When a line of the material has the word "date" in it, copy that line.

___

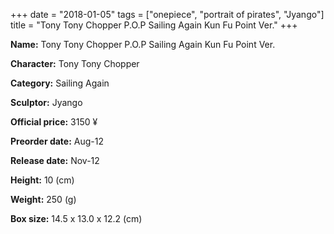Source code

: +++
date = "2018-01-05"
tags = ["onepiece", "portrait of pirates", "Jyango"]
title = "Tony Tony Chopper P.O.P Sailing Again Kun Fu Point Ver."
+++

**Name:** Tony Tony Chopper P.O.P Sailing Again Kun Fu Point Ver.

**Character:** Tony Tony Chopper

**Category:** Sailing Again 

**Sculptor:** Jyango

**Official price:** 3150 ¥

**Preorder date:** Aug-12

**Release date:** Nov-12

**Height:** 10 (cm)

**Weight:** 250 (g)

**Box size:** 14.5 x 13.0 x 12.2 (cm)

___

Task response:
date = "2018-01-05"
**Preorder date:** Aug-12
**Release date:** Nov-12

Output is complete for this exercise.